An Eastern Panhandle lawmaker is attempting to craft a bill for the 2009 legislative session that would require anyone on welfare, food stamps or unemployment benefits to undergo random drug testing.
Under the tentative plan in mind by Delegate Craig Blair, R-Berkeley, it would be two strikes and you’re out.
“It’s pretty simple,” Blair said Monday, when asked why he is pursuing such legislation in West Virginia.
“If you go out here and want a good job, most of the time, we have to sign off and say, ‘Hey, it’s OK, I submit to random drug testing on the job. That’s part of the deal you make whenever you get a job. It’s sort of crazy, in my opinion, and I think in the general public’s opinion, when they’re on the dole with the state, we’re subsidizing their income one way or another, that they don’t have to submit to the same thing.”
Blair wants to compel anyone collecting food stamps, welfare checks or jobless benefits to submit to random testing. If the first test proves positive, under his proposal, a second one would be mandatory in two months, allowing the recipient that much time to clean up his act, or face a cutoff of government relief.
“It’s just a common sense approach to this,” he said.
“There have been issues in the past. For instance, in the food stamp program, people would take a $10 stamp, buy a pack of gum, get the rest in cash and buy beer with it.”
That no longer is possible, he acknowledged, but there exists the potential to spend taxpayer dollars to satisfy a drug habit.
“It’s just a natural deterrent, in my opinion, that if you want that assistance program, you’ve got to show that you’re clean,” the legislator said.
“You get two marks, and you get off. You can go into a program that can help you get off the drug and then you test again. So, you would get a two-month grace period from the time that you fail to the time you get cut off financially. But you’ve got to be able to pass in those two months.”
Blair said he must overcome one “obstacle,” a ruling by the 4th U.S. Circuit Court of Appeals, that found this approach a constitutional violation.
“I’m still in the middle of how to get this drafted so I can circumvent this,” he said. “Everybody I’ve talked to loves this idea.”
Not everyone who sent him an e-mail is on board, however.
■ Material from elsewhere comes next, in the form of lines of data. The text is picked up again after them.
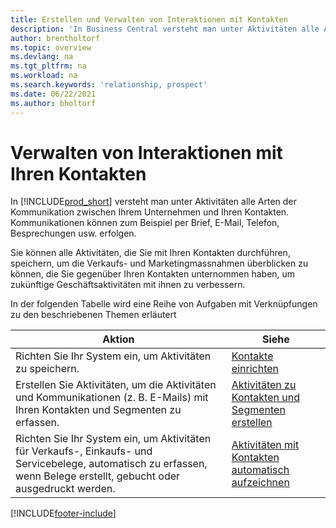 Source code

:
 ```yaml
---
title: Erstellen und Verwalten von Interaktionen mit Kontakten
description: 'In Business Central versteht man unter Aktivitäten alle Arten der Kommunikation zwischen Ihrem Unternehmen und Ihren Kontakten. Lesen Sie, wie Sie Ihre Kontakte erstellen und verwalten können.'
author: brentholtorf
ms.topic: overview
ms.devlang: na
ms.tgt_pltfrm: na
ms.workload: na
ms.search.keywords: 'relationship, prospect'
ms.date: 06/22/2021
ms.author: bholtorf
---
```

# <a name="managing-interactions-with-your-contacts"></a>Verwalten von Interaktionen mit Ihren Kontakten
In [!INCLUDE[prod_short](includes/prod_short.md)] versteht man unter Aktivitäten alle Arten der Kommunikation zwischen Ihrem Unternehmen und Ihren Kontakten. Kommunikationen können zum Beispiel per Brief, E-Mail, Telefon, Besprechungen usw. erfolgen.

Sie können alle Aktivitäten, die Sie mit Ihren Kontakten durchführen, speichern, um die Verkaufs- und Marketingmassnahmen überblicken zu können, die Sie gegenüber Ihren Kontakten unternommen haben, um zukünftige Geschäftsaktivitäten mit ihnen zu verbessern.

In der folgenden Tabelle wird eine Reihe von Aufgaben mit Verknüpfungen zu den beschriebenen Themen erläutert

| Aktion | Siehe |
| --- | --- |
| Richten Sie Ihr System ein, um Aktivitäten zu speichern. |[Kontakte einrichten](marketing-setup-contacts.md) |
|Erstellen Sie Aktivitäten, um die Aktivitäten und Kommunikationen (z. B. E-Mails) mit Ihren Kontakten und Segmenten zu erfassen.|[Aktivitäten zu Kontakten und Segmenten erstellen](marketing-how-create-interactions.md)|
|Richten Sie Ihr System ein, um Aktivitäten für Verkaufs-, Einkaufs- und Servicebelege, automatisch zu erfassen, wenn Belege erstellt, gebucht oder ausgedruckt werden.|[Aktivitäten mit Kontakten automatisch aufzeichnen](marketing-auto-record-interactions.md)|


[!INCLUDE[footer-include](includes/footer-banner.md)]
One person who contacted him said only 2 percent of people on public assistance have a drug problem, but Blair feels the number is far too low, given the substance abuse that is prevalent in the general society.
“I don’t believe the 2 percent number for a minute,” he said.
“You and I know there are more people hooked on drugs in the general population. I’m trying to find a way to get around this court ruling. If I feel I can’t get around it, then it’s just wasting the Legislature’s time.”